Give back exactly the lines of the entries below from the line with "changes (undo part)." to the line with "data are treated", inclusive, and only those.

─── Information ───

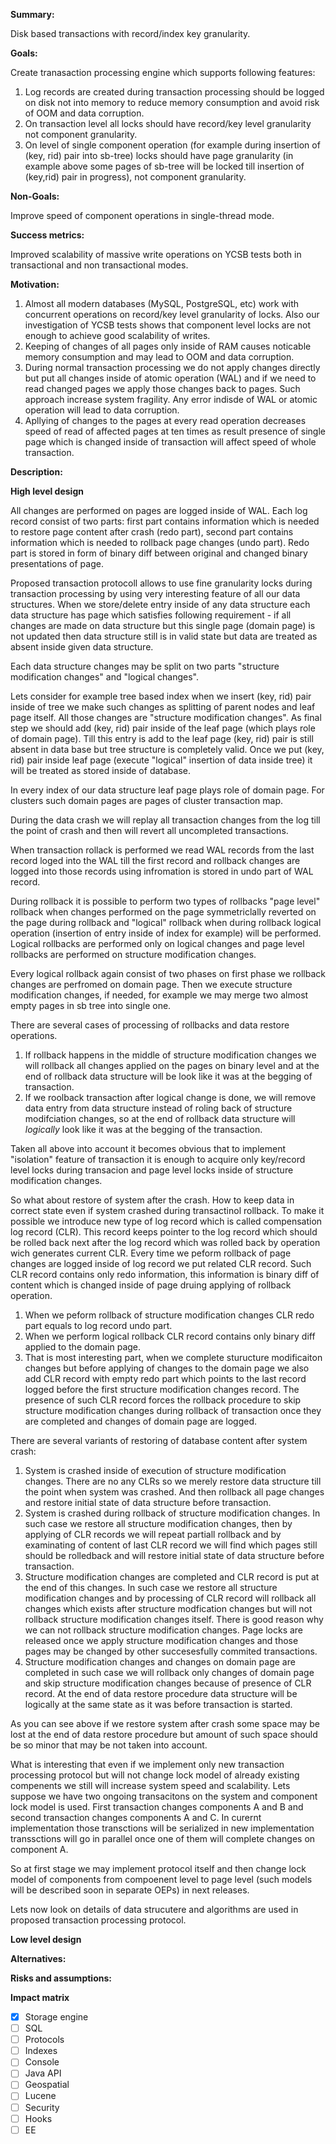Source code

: **Summary:**

Disk based transactions with record/index key granularity.

**Goals:**

Create tranasaction processing engine which supports following features:

1. Log records are created during transaction processing should be logged 
on disk not into memory to reduce memory consumption and avoid risk of OOM and data corruption.
2. On transaction level all locks should have record/key level granularity not component granularity.
3. On level of single component operation (for example during insertion of (key, rid) pair into sb-tree) locks should have 
page granularity (in example above some pages of sb-tree will be locked till insertion of (key,rid) pair in progress), not component 
granularity.

**Non-Goals:**

Improve speed of component operations in single-thread mode.

**Success metrics:**

Improved scalability of massive write operations on YCSB tests both in transactional and non transactional modes.

**Motivation:**

1. Almost all modern databases (MySQL, PostgreSQL, etc) work with concurrent operations on record/key level granularity of locks.
Also our investigation of YCSB tests shows that component level locks are not enough to achieve good scalability of writes.
2. Keeping of changes of all pages only inside of RAM causes noticable memory consumption and may lead to OOM and data corruption.
3. During normal transaction processing we do not apply changes directly but put all changes inside of atomic operation (WAL)
and if we need to read changed pages we apply those changes back to pages. Such approach increase system fragility. 
Any error indisde of WAL or atomic operation will lead to data corruption. 
4. Apllying of changes to the pages at every read operation decreases speed of read of affected pages at ten times as result presence 
of single page which is changed inside of transaction will affect speed of whole transaction.

**Description:**

**High level design**

All changes are performed on pages are logged inside of WAL. Each log record consist of two parts: first part contains information 
which is needed to restore page content after crash (redo part), second part contains information which is needed to rollback page 
changes (undo part). Redo part is stored in form of binary diff between original and changed binary presentations of page.

Proposed transaction protocoll allows to use fine granularity locks during transaction processing by 
using very interesting feature of all our data structures. When we store/delete entry inside of any data structure
each data structure has page which satisfies following requirement - if all changes are made on data structure 
but this single page (domain page) is not updated then data structure still is in valid state but 
data are treated as absent inside given data structure. 

Each data structure changes may be split on two parts "structure modification changes" and "logical changes". 

Lets consider for example tree based index when we insert (key, rid) pair inside of tree we make such changes as 
splitting of parent nodes and leaf page itself. All those changes are "structure modification changes". 
As final step we should add (key, rid) pair inside of the leaf page (which plays role of domain page).
Till this entry is add to the leaf page (key, rid) pair is still  absent in data base but tree structure is completely valid.
Once we put (key, rid) pair inside leaf page (execute "logical" insertion of data inside tree) it will be treated as stored inside 
of database.

In every index of our data structure leaf page plays role of domain page. For clusters such domain pages are pages of
cluster transaction map.

During the data crash we will replay all transaction changes from the log till the point of crash and then 
will revert all uncompleted transactions.

When transaction rollack is performed we read WAL records from the last record loged into the WAL till the first record
and rollback changes are logged into those records using infromation is stored in undo part of WAL record.

During rollback it is possible to perform two types of rollbacks "page level" rollback when changes performed on the page 
symmetriclally reverted on the page during rollback and "logical" rollback when during rollback logical operation 
(insertion of entry inside of index for example) will be performed. Logical rollbacks are performed only on logical changes 
and page level rollbacks are performed on structure modification changes. 

Every logical rollback again consist of two phases on first phase we rollback changes are perfromed on domain page.
Then we execute structure modification changes, if needed, for example we may merge two almost empty 
pages in sb tree into single one.

There are several cases of processing of rollbacks and data restore operations.

1. If rollback happens in the middle of structure modification changes 
we will rollback all changes applied on the pages on binary level and at the end of rollback 
data structure will be look like it was at the begging of transaction.
2. If we roolback transaction after logical change is done, we will remove data entry from data structure instead of roling back 
of structure modifciation changes, so at the end of rollback data structure will *logically* look like 
it was at the begging of the transaction.

Taken all above into account it becomes obvious that to implement "isolation" feature of transaction it is enough to acquire only 
key/record level locks during transacion and page level locks inside of structure modification changes.

So what about restore of system after the crash. How to keep data in correct state even if system crashed during transactinol rollback.
To make it possible we introduce new type of log record which is called compensation log record (CLR). 
This record keeps pointer to the log record which should be rolled back next after the log record which
was rolled back by operation wich generates current CLR. 
Every time we peform rollback of page changes are logged inside of log record we put related CLR record.
Such CLR record contains only redo information, this information is binary diff of content which is changed inside of page druing 
applying of rollback operation. 

1. When we peform rollback of structure modification changes CLR redo part equals to log record undo part. 
2. When we perform logical rollback CLR record contains only binary diff applied to the domain page. 
3. That is most interesting part, when we complete sturucture modificaiton changes but before applying of changes to the domain page 
we also add CLR record with empty redo part which points to the last record logged before 
the first structure modification changes record.
The presence of such CLR record forces the rollback procedure to skip structure modification
changes during rollback of transaction once they are completed and changes of domain page are logged.

There are several variants of restoring of database content after system crash:

1. System is crashed inside of execution of structure modification changes. 
There are no any CLRs so we merely restore data structure till the point when system was crashed. 
And then rollback all page changes and restore initial state of data structure before transaction.
2. System is crashed during rollback of structure modification changes. 
In such case we restore all structure modification changes, then by applying of CLR records we will repeat partiall rollback and by 
examinating of content of last CLR record we will find which pages still should be rolledback 
and will restore initial state of data structure before transaction.
3. Structure modification changes are completed and CLR record is put at the end of this changes. 
In such case we restore all structure modification changes and 
by processing of CLR record will rollback all changes which exists after structure modfication changes but will not rollback structure 
modification changes itself. There is good reason why we can not rollback structure modification changes. 
Page locks are released once we apply structure modification changes and those pages may be changed by other succesesfully 
commited transactions. 
4. Structure modification changes and changes on domain page are completed in such case we will rollback only changes of domain page
and skip structure modification changes because of presence of CLR record. 
At the end of data restore procedure data structure will be logically at the same state as it was before transaction is started.

As you can see above if we restore system after crash some space may be lost at the end of data restore procedure but amount of 
such space should be so minor that may be not taken into account.

What is interesting that even if we implement only new transaction processing protocol but will not change 
lock model of already existing compenents we still will increase system speed and scalability.
Lets suppose we have two ongoing transacitons on the system and component lock model is used.
First transaction changes components A and B and second transaction changes components A and C. 
In curernt implementation those transctions will be serialized in new implementation transsctions will go in parallel 
once one of them will complete changes on component A. 

So at first stage we may implement protocol itself and then change lock model of components from compoenent level to page level 
(such models will be described soon in separate OEPs) in next releases.

Lets now look on details of data strucutere and algorithms are used in proposed transaction processing protocol.

**Low level design**


**Alternatives:**


**Risks and assumptions:**


**Impact matrix**

- [X] Storage engine
- [ ] SQL
- [ ] Protocols
- [ ] Indexes
- [ ] Console
- [ ] Java API
- [ ] Geospatial
- [ ] Lucene
- [ ] Security
- [ ] Hooks
- [ ] EE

───

• [Expected answer]:
changes (undo part). Redo part is stored in form of binary diff between original and changed binary presentations of page.

Proposed transaction protocoll allows to use fine granularity locks during transaction processing by 
using very interesting feature of all our data structures. When we store/delete entry inside of any data structure
each data structure has page which satisfies following requirement - if all changes are made on data structure 
but this single page (domain page) is not updated then data structure still is in valid state but 
data are treated as absent inside given data structure. 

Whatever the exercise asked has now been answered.